Mike Miller has become a pass first and pass second swingman. When he drives to the basket, it often results in him passing the ball after faking a layup attempt. His percentages are so high because he rarely shoots. That being said, he fits in perfectly on a team where double teams are commanded and coming off the bench. Right now, I don't think the Wizards will overpay to keep him and it makes sense for Miller to go to a team that's a contender like the Lakers or wherever LeBron ends up.
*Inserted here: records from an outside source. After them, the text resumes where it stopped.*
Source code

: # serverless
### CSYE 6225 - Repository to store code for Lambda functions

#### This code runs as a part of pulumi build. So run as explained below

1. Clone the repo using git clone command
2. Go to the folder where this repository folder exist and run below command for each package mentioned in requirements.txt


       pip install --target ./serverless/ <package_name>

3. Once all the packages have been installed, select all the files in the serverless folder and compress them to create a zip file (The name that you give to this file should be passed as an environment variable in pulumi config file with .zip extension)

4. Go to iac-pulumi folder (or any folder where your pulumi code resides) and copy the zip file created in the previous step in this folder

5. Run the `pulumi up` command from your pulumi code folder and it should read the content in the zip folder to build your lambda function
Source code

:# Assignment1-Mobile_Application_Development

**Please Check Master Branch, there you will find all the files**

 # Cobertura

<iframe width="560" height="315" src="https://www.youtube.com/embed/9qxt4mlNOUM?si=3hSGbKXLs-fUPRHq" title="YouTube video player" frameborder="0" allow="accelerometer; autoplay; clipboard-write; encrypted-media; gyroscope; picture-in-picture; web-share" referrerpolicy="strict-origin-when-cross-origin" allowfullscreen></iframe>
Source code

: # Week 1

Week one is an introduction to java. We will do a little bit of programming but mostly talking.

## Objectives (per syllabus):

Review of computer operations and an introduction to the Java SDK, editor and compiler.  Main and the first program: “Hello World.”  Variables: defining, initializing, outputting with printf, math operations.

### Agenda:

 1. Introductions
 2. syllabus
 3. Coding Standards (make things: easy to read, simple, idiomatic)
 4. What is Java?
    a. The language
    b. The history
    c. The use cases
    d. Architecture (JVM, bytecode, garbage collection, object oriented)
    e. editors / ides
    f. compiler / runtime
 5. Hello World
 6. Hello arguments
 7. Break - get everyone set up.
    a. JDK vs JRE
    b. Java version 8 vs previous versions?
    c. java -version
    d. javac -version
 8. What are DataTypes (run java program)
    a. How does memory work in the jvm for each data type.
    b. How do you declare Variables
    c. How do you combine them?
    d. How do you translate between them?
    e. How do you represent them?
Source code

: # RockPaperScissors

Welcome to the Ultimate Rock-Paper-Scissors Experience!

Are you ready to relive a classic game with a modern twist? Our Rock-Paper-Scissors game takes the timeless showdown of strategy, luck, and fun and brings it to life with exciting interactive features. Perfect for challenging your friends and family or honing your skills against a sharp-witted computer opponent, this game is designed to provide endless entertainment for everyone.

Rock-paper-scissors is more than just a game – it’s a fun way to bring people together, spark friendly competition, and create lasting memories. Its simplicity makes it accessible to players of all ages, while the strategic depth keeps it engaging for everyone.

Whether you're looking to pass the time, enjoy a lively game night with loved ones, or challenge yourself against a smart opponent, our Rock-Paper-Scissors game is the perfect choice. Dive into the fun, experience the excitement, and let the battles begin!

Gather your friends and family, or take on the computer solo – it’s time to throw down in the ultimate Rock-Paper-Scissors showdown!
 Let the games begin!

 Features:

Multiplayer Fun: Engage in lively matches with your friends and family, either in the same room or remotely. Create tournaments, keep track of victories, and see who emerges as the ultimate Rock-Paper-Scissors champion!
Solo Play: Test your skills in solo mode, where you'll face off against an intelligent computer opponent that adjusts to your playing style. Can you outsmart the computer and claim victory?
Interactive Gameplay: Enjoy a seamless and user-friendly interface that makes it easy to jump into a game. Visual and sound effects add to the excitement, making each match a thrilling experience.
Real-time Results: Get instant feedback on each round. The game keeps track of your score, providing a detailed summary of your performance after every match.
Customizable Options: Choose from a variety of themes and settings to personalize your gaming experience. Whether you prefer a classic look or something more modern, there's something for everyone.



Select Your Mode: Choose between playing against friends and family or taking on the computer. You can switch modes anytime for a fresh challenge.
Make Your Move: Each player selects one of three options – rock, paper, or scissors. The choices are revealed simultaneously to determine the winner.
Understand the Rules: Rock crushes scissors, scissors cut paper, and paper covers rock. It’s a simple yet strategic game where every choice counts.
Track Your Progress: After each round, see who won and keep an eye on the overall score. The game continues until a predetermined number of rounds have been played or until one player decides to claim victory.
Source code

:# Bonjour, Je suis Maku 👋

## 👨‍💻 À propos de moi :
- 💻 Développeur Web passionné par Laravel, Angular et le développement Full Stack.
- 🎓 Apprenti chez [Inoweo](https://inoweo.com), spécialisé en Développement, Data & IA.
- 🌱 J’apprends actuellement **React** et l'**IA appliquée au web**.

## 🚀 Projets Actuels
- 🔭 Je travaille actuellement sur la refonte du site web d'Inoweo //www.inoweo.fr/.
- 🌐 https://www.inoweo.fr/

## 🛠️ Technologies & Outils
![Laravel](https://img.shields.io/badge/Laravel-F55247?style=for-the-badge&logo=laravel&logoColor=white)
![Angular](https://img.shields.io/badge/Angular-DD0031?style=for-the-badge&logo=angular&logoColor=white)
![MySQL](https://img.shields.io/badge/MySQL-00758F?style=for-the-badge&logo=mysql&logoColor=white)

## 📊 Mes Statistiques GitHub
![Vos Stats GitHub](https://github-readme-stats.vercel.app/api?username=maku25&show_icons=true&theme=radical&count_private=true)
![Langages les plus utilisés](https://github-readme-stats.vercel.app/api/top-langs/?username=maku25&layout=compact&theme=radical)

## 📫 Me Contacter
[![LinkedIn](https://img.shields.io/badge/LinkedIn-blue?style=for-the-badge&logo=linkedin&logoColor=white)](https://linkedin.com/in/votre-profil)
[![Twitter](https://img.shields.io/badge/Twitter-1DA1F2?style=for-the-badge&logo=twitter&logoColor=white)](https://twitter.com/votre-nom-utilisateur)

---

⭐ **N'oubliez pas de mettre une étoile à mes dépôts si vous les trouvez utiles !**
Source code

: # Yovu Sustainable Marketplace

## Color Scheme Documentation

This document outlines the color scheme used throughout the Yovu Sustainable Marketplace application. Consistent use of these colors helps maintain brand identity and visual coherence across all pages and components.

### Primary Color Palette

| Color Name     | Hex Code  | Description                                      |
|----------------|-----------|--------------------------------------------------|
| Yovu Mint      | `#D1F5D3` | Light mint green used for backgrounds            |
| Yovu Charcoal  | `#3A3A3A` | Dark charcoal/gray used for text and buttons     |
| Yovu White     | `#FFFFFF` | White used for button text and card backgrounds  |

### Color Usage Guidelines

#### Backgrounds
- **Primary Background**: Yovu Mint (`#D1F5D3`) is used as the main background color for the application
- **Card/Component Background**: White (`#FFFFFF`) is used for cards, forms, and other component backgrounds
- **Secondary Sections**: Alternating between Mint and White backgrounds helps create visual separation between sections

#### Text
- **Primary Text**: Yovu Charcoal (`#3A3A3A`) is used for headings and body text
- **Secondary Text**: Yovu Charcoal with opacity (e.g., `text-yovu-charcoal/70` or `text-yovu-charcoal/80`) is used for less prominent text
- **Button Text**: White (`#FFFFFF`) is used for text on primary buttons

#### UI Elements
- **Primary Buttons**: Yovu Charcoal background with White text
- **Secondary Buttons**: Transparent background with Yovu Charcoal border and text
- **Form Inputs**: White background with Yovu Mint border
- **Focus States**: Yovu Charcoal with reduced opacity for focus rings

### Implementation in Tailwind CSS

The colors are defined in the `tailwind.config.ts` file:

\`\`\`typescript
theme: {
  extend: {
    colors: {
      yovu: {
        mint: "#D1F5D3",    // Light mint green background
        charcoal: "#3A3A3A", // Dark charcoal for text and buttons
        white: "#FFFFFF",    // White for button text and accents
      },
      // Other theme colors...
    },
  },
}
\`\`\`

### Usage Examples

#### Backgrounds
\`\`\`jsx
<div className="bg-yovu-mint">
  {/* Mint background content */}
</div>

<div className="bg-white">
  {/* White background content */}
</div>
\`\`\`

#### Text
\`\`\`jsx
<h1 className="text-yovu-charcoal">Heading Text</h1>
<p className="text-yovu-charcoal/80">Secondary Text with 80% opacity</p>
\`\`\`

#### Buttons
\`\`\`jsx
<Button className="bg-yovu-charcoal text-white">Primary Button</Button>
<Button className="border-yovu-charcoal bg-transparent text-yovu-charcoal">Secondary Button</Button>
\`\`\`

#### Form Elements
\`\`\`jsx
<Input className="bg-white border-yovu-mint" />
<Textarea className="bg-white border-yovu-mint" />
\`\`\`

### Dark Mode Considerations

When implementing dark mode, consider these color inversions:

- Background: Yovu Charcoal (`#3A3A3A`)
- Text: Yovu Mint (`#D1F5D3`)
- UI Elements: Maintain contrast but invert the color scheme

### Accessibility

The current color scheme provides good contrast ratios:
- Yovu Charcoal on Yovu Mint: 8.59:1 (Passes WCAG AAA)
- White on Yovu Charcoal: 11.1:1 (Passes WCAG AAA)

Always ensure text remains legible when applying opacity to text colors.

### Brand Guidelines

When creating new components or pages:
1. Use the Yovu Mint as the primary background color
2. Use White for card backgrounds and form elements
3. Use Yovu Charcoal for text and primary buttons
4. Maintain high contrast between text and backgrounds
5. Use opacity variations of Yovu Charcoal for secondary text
But yeah, I wouldn't count on him as a starter maybe a 3rd or 4th guard off the bench.


----------



## Wilt_The_Stilt (Jun 7, 2002)

*Re: Mike Miller Believes "Playing With The Lakers Would Be Great"*

If he comes cheap, I don't see how it could hurt.

Rumor also has it that T-Mac is interested in coming to LA.


----------



## JerryWest (Jun 24, 2002)

*Re: Mike Miller Believes "Playing With The Lakers Would Be Great"*

Miller would be a solid addition, but getting a decent defensive PG should be Lakers' top priority.


----------



## elcap15 (Aug 8, 2006)

*Re: Mike Miller Believes "Playing With The Lakers Would Be Great"*

^^ I agree


----------



## elcap15 (Aug 8, 2006)

*Re: Mike Miller Believes "Playing With The Lakers Would Be Great"*

If Miller could come here, play 15 minutes with some semblance of defense and shoot 45% 3 pters we'd be in heaven.


----------



## Ron (May 8, 2002)

*Re: Mike Miller Believes "Playing With The Lakers Would Be Great"*



Wilt_The_Stilt said:


> Rumor also has it that T-Mac is interested in coming to LA.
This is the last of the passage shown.